While the Cold War was at its peak, most Americans were unaware of the internal war taking place at the highest levels of the U.S. government. It began in the summer of 1961 when JFK's own military hierarchy and intelligence advisors pressured him to launch a pre-emptive nuclear strike against the Soviet Union. According to author David Talbott, at a July 1961 National Security Council meeting Kennedy was presented with a plan for "...a surprise nuclear attack by the Joint Chiefs Chairman, Lyman Lemnitzer, and by Allen Dulles, CIA Director. Kennedy, disgusted, got up and left in the middle of the meeting, and then remarked to his Secretary of State Dean Rusk, '...and we call ourselves the human race.'"
For his part, Air Force Chief of Staff Curtis LeMay publicly escalated the war with his Commander-in-Chief by declaring to a news reporter that "...nuclear war is inevitable. I expect to exchange nuclear blows with the Russians by the end of the year."
Kennedy resisted. Amidst all the dangerous warmongering of his military and national security advisors, he bravely stood alone. He knew that a nuclear first strike would not knock out Russia's nuclear capabilities, and Russian leader Nikita Kruschev would be forced by Kremlin hawks to retaliate. From there, nuclear escalation and global annihilation would have ensued. JFK realized that the only way to avoid all-out nuclear war was to not start a nuclear war. To this end, he fulfilled what he considered the primary responsibility of any American president: keep the country out of war if at all possible. He considered the nuclear hawks in his own cabinet madmen. The Joint Chiefs and the CIA knew Russian nuclear retaliation could wipe out half the U.S., yet they kept pressuring JFK for war.

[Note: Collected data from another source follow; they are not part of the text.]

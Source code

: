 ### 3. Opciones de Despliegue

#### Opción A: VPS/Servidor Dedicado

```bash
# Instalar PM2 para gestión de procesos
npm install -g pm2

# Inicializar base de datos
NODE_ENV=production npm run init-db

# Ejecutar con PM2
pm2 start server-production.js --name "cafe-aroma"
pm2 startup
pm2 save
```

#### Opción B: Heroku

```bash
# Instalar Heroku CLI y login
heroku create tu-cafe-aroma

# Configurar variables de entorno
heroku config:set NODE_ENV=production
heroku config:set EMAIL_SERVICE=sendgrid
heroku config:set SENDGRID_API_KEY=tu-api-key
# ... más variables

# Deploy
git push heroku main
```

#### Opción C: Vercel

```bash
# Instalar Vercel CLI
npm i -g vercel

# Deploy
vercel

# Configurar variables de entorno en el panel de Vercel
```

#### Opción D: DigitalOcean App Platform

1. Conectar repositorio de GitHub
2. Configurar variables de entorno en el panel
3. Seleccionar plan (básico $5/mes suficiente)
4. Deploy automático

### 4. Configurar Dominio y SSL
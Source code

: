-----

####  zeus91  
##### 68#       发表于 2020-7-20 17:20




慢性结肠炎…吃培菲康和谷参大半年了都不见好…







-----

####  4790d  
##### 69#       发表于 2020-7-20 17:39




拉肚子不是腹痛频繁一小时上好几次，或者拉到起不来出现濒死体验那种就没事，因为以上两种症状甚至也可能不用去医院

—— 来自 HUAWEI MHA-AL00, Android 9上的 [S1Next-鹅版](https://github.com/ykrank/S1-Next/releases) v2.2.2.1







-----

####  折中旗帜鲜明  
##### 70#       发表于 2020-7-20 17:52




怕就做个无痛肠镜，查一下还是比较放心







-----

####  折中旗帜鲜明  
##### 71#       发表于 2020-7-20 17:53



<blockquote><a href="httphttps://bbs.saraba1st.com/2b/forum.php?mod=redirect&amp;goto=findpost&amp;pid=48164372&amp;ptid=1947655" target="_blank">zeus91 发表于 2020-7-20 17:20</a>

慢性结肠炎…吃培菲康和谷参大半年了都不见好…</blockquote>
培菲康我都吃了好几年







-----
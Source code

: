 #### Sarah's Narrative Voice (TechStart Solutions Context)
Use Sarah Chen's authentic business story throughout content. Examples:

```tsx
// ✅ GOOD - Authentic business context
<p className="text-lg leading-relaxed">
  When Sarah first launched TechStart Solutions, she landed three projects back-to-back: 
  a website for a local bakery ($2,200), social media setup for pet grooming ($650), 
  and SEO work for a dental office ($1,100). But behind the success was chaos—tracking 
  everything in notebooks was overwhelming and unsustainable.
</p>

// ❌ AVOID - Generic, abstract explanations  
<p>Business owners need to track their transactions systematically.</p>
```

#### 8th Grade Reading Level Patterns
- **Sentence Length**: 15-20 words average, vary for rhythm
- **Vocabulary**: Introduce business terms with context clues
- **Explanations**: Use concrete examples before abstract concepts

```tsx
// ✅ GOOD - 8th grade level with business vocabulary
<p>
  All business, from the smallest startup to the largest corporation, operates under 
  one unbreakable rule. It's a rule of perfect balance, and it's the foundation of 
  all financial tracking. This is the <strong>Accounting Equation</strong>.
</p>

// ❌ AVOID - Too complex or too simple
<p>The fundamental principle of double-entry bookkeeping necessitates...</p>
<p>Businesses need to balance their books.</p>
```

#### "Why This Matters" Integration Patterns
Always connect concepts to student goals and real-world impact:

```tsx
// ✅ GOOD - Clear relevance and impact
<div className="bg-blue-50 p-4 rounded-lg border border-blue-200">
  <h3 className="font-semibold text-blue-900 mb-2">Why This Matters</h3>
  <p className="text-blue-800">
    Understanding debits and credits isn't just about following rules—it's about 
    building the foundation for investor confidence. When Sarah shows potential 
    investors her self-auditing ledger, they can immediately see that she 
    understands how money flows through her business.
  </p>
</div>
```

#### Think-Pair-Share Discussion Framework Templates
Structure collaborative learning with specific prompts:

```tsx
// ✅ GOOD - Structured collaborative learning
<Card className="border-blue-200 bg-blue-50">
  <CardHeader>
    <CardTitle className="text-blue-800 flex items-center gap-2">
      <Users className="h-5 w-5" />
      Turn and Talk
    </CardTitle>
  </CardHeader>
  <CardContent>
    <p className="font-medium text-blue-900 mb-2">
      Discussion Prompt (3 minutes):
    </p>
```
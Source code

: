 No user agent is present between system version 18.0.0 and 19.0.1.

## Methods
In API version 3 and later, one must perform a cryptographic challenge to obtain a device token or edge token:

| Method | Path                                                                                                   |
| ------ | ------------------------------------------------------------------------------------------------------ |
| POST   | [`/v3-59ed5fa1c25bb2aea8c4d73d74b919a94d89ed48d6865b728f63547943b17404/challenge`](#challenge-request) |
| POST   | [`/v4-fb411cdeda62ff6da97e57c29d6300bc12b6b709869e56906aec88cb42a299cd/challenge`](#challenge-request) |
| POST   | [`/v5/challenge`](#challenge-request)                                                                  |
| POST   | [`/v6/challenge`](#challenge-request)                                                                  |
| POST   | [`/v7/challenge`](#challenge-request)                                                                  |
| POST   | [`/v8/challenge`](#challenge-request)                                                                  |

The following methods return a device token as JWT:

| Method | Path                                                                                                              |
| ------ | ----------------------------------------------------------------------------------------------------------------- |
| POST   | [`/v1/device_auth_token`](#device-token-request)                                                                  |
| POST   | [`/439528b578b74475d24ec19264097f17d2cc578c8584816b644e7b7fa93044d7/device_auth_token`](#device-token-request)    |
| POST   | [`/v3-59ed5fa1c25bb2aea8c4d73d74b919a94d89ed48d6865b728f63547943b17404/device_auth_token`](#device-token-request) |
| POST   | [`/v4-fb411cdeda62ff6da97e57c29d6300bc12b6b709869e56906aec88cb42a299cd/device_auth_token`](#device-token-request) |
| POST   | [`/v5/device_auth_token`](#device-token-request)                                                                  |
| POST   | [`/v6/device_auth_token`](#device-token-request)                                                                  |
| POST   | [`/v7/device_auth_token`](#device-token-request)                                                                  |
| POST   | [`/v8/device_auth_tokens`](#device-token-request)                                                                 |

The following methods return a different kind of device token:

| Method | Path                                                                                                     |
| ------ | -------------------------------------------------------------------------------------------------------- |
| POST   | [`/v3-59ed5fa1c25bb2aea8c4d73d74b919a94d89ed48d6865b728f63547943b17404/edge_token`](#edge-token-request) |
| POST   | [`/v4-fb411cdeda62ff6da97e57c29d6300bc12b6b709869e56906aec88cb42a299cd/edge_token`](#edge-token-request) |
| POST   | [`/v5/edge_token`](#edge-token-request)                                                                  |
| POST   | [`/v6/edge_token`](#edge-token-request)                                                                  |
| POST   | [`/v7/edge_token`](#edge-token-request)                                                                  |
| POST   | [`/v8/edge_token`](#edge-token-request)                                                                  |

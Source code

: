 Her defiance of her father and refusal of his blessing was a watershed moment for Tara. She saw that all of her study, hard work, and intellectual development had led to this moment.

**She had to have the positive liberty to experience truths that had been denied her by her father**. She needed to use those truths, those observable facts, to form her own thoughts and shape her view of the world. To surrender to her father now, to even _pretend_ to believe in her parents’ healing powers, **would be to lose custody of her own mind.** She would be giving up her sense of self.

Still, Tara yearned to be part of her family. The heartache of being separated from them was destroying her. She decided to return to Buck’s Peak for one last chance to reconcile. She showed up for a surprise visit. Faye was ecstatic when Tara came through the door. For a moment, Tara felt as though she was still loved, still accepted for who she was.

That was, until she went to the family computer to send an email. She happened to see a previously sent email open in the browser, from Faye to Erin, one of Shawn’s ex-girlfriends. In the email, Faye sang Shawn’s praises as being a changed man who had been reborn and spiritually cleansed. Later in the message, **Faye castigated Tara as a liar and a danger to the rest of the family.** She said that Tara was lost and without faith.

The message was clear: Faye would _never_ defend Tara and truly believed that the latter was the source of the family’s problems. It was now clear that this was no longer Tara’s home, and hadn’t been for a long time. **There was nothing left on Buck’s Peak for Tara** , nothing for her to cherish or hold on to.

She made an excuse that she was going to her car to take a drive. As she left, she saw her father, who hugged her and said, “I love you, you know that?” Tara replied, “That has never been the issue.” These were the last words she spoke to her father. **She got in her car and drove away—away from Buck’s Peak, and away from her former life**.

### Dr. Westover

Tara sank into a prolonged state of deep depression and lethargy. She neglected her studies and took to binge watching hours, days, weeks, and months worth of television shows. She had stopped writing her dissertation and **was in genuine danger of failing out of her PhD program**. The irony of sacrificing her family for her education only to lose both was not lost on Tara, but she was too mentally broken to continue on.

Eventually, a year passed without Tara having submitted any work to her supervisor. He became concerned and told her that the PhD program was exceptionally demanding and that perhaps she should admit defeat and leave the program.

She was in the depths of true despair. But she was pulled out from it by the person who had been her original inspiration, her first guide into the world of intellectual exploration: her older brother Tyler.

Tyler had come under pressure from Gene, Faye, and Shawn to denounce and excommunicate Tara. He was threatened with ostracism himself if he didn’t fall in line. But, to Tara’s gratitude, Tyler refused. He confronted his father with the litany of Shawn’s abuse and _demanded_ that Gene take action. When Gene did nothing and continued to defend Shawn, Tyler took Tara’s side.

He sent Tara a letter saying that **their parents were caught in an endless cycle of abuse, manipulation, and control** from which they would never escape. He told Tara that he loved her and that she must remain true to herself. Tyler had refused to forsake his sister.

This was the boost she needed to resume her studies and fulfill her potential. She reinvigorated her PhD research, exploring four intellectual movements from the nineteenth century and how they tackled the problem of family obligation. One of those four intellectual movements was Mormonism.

Kennedy finally fired CIA sacred cows--Allen Dulles, Dick Bissell and Charles Cabell--in late 1961. This only made Lemay and Lemnitzer scream louder for war, even though as Lemay readily admitted, "...nuclear attacks would probably incinerate New York, Chicago, Philadelphia, Washington and Detroit." The generals targeted Cuba during the 1962 Cuban missile crisis, but JFK thwarted them again. He dodged a nuclear catastrophe by choosing the "safe" resolution of a quarantine against Soviet ships carrying warheads to Cuba. It worked, but the right-wing hawks in the U.S. government were not happy with the popular, peace-loving president. The Pentagon and the CIA began calling JFK a traitor and Communist-appeaser behind his back. There was only one option left for them.
Journalist Richard Starnes hinted at this option in an incredible article published in October 1963. Starnes quoted a high-ranking U.S. official as saying, "The CIA is a malignancy, guilty of insubordination, and the White House cannot control it any longer. If the U.S. ever experiences a coup d'état it will come from the CIA."
A month later JFK was dead. It is a historical fact that his own military and intelligence advisors had the motive, means and opportunity to overthrow him.